On May 29, 2008, Harvard received a $117.5 million dollar Clinical and Translational Science Award to seamlessly link together all the Harvard hospitals and research community.
By July 1, 2008, we'll pilot the tools and technologies needed to make this happen.
What will we launch on that date? Call it Facebook meets eHarmony for the Harvard community.
The Catalyst portal brings together numerous federated databases at Harvard into a new social networking application. It's the Cool Technology of the Week and here's how it works.
Harvard has a basic faculty database that includes information about every faculty member, such as their title, institutional affiliation, and email address. We can use that email address to match data feeds from the 17 affiliated Harvard hospitals and provide additional hospital specific information about each faculty member.

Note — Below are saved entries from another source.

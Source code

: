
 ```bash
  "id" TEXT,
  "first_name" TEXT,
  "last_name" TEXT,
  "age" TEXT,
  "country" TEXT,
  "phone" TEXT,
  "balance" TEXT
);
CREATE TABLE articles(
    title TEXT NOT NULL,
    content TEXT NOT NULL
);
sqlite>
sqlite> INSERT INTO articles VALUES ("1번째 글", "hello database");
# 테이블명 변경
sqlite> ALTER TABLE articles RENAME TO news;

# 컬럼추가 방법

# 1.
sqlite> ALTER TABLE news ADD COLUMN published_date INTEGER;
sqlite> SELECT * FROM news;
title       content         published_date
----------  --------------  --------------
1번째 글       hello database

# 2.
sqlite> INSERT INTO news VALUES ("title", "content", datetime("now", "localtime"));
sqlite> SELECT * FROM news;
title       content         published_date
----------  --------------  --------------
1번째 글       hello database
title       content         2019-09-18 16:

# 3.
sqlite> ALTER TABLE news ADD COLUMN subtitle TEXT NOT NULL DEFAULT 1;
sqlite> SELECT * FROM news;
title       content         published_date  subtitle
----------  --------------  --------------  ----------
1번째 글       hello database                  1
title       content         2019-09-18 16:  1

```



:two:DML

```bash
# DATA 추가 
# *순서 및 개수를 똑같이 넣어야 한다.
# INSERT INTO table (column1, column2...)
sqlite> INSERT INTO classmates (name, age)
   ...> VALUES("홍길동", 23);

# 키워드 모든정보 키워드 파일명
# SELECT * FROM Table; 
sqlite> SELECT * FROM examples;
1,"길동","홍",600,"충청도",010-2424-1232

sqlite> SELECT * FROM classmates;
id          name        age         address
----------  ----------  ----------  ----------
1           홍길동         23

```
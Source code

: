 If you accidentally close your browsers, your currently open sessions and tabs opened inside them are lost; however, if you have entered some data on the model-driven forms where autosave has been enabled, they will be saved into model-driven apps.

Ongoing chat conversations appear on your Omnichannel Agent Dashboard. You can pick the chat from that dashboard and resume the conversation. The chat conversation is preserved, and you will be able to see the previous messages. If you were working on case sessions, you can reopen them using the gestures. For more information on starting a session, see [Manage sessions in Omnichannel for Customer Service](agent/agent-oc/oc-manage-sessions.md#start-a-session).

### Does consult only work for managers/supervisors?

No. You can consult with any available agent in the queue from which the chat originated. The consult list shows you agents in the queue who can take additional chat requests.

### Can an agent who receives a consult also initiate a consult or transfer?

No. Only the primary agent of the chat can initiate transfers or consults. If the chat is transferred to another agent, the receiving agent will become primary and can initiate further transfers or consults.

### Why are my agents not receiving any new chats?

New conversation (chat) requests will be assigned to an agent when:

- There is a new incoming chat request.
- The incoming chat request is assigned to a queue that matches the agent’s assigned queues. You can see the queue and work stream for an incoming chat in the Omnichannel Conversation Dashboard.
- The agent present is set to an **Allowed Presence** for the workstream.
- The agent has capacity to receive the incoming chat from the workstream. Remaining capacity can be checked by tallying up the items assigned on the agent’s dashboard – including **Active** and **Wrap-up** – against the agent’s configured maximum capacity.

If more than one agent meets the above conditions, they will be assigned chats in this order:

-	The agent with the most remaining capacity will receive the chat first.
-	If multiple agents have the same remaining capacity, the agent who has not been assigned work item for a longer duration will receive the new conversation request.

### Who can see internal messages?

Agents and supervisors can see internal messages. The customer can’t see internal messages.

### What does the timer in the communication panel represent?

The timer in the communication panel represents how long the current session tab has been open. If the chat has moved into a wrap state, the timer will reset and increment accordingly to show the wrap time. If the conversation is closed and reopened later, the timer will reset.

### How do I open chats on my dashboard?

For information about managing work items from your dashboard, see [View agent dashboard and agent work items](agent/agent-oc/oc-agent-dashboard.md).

A person directory with email, phone and address sounds like bread and butter IT. Here's the cool part. We use the demographic information of each faculty member to connect to the National Library of Medicine's PubMed repository via web services. PubMed returns a list of all the publications of the faculty member plus all the Medical Subject Headings (MeSH terms) associated with each publication. We can then use these terms to map the interests of each person and compare these interests to every other Harvard faculty member (that's the eHarmony part). From the screen capture above, you can see a listing of my Keywords, my co-Authors and the Similar People to me. I can then click on people like me, read their Profile pages, and describe my relationship to them (that's the Facebook/LinkedIn/Plaxo part). I can also see all my advisors, advisees, and departmental colleagues and connect to them in one click.
People profiles and collaborators is just one aspect of Catalyst. It also includes Matchmaking to find skills and resources based on declared areas of expertise.

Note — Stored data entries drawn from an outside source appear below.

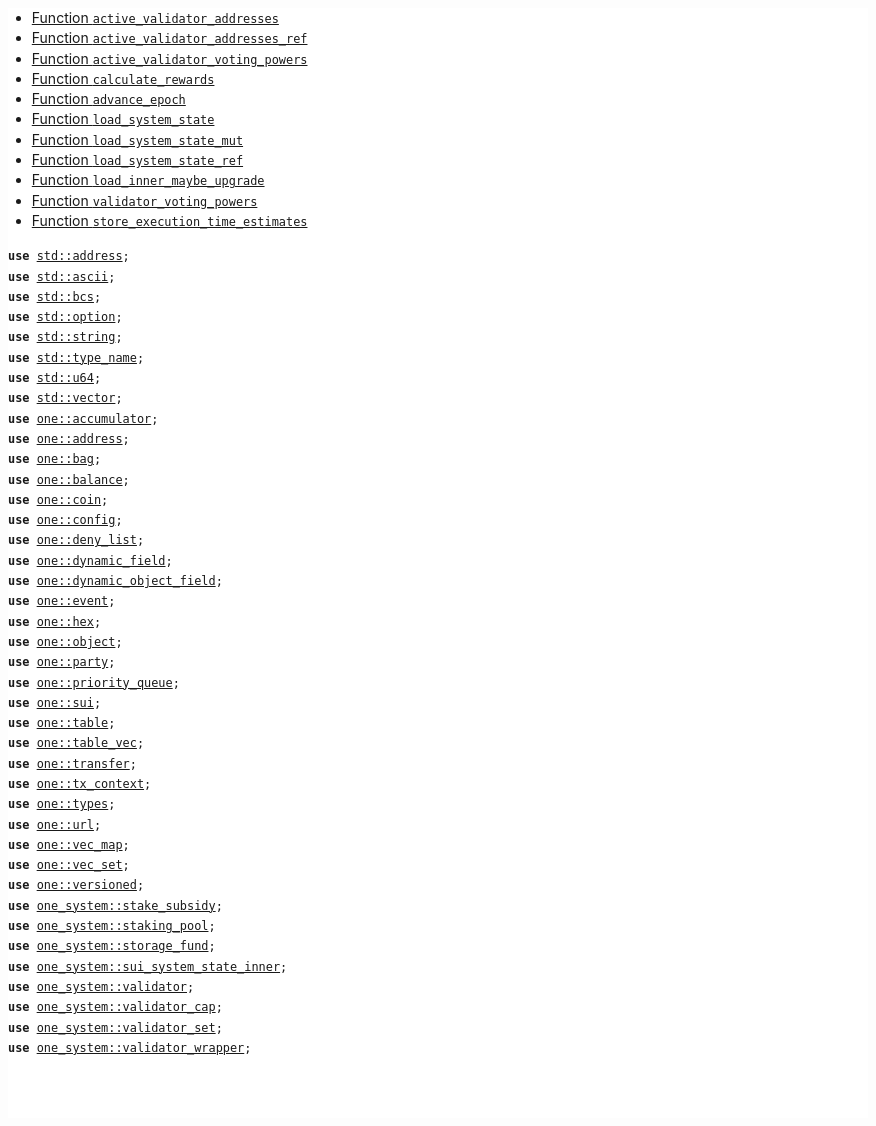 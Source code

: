 -  [Function `active_validator_addresses`](#sui_system_sui_system_active_validator_addresses)
-  [Function `active_validator_addresses_ref`](#sui_system_sui_system_active_validator_addresses_ref)
-  [Function `active_validator_voting_powers`](#sui_system_sui_system_active_validator_voting_powers)
-  [Function `calculate_rewards`](#sui_system_sui_system_calculate_rewards)
-  [Function `advance_epoch`](#sui_system_sui_system_advance_epoch)
-  [Function `load_system_state`](#sui_system_sui_system_load_system_state)
-  [Function `load_system_state_mut`](#sui_system_sui_system_load_system_state_mut)
-  [Function `load_system_state_ref`](#sui_system_sui_system_load_system_state_ref)
-  [Function `load_inner_maybe_upgrade`](#sui_system_sui_system_load_inner_maybe_upgrade)
-  [Function `validator_voting_powers`](#sui_system_sui_system_validator_voting_powers)
-  [Function `store_execution_time_estimates`](#sui_system_sui_system_store_execution_time_estimates)


<pre><code><b>use</b> <a href="../std/address.md#std_address">std::address</a>;
<b>use</b> <a href="../std/ascii.md#std_ascii">std::ascii</a>;
<b>use</b> <a href="../std/bcs.md#std_bcs">std::bcs</a>;
<b>use</b> <a href="../std/option.md#std_option">std::option</a>;
<b>use</b> <a href="../std/string.md#std_string">std::string</a>;
<b>use</b> <a href="../std/type_name.md#std_type_name">std::type_name</a>;
<b>use</b> <a href="../std/u64.md#std_u64">std::u64</a>;
<b>use</b> <a href="../std/vector.md#std_vector">std::vector</a>;
<b>use</b> <a href="../sui/accumulator.md#sui_accumulator">one::accumulator</a>;
<b>use</b> <a href="../sui/address.md#sui_address">one::address</a>;
<b>use</b> <a href="../sui/bag.md#sui_bag">one::bag</a>;
<b>use</b> <a href="../sui/balance.md#sui_balance">one::balance</a>;
<b>use</b> <a href="../sui/coin.md#sui_coin">one::coin</a>;
<b>use</b> <a href="../sui/config.md#sui_config">one::config</a>;
<b>use</b> <a href="../sui/deny_list.md#sui_deny_list">one::deny_list</a>;
<b>use</b> <a href="../sui/dynamic_field.md#sui_dynamic_field">one::dynamic_field</a>;
<b>use</b> <a href="../sui/dynamic_object_field.md#sui_dynamic_object_field">one::dynamic_object_field</a>;
<b>use</b> <a href="../sui/event.md#sui_event">one::event</a>;
<b>use</b> <a href="../sui/hex.md#sui_hex">one::hex</a>;
<b>use</b> <a href="../sui/object.md#sui_object">one::object</a>;
<b>use</b> <a href="../sui/party.md#sui_party">one::party</a>;
<b>use</b> <a href="../sui/priority_queue.md#sui_priority_queue">one::priority_queue</a>;
<b>use</b> <a href="../sui/sui.md#sui_sui">one::sui</a>;
<b>use</b> <a href="../sui/table.md#sui_table">one::table</a>;
<b>use</b> <a href="../sui/table_vec.md#sui_table_vec">one::table_vec</a>;
<b>use</b> <a href="../sui/transfer.md#sui_transfer">one::transfer</a>;
<b>use</b> <a href="../sui/tx_context.md#sui_tx_context">one::tx_context</a>;
<b>use</b> <a href="../sui/types.md#sui_types">one::types</a>;
<b>use</b> <a href="../sui/url.md#sui_url">one::url</a>;
<b>use</b> <a href="../sui/vec_map.md#sui_vec_map">one::vec_map</a>;
<b>use</b> <a href="../sui/vec_set.md#sui_vec_set">one::vec_set</a>;
<b>use</b> <a href="../sui/versioned.md#sui_versioned">one::versioned</a>;
<b>use</b> <a href="../one_system/stake_subsidy.md#sui_system_stake_subsidy">one_system::stake_subsidy</a>;
<b>use</b> <a href="../one_system/staking_pool.md#sui_system_staking_pool">one_system::staking_pool</a>;
<b>use</b> <a href="../one_system/storage_fund.md#sui_system_storage_fund">one_system::storage_fund</a>;
<b>use</b> <a href="../one_system/sui_system_state_inner.md#sui_system_sui_system_state_inner">one_system::sui_system_state_inner</a>;
<b>use</b> <a href="../one_system/validator.md#sui_system_validator">one_system::validator</a>;
<b>use</b> <a href="../one_system/validator_cap.md#sui_system_validator_cap">one_system::validator_cap</a>;
<b>use</b> <a href="../one_system/validator_set.md#sui_system_validator_set">one_system::validator_set</a>;
<b>use</b> <a href="../one_system/validator_wrapper.md#sui_system_validator_wrapper">one_system::validator_wrapper</a>;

It includes an overview of all the Research Cores throughout Harvard, their scope, and contact information.
It includes Harvard-wide Events and Conferences in one easy to use cross-organizational interface.
It includes an Atlas of every associated institution's maps, phone numbers, and websites.
Finally, it includes SHRINE, an innovative, web-services based federated data mining tool that enables clinical research among all the data at all Harvard hospitals with appropriate privacy protection and IRB oversight. This infrastructure is so revolutionary that I will write a separate blog entry about it.
On July 1, we'll have pilot versions of each of these functions live.
For other CTSAs in the US (there are 60 of them) wanting more detail, we've created a matrix with a comprehensive listing of our Catalyst portal functionality.
The CTSA at Harvard is the catalyst we've needed to implement web 2.0 for HMS, part of our vision to embrace social networking for every environment.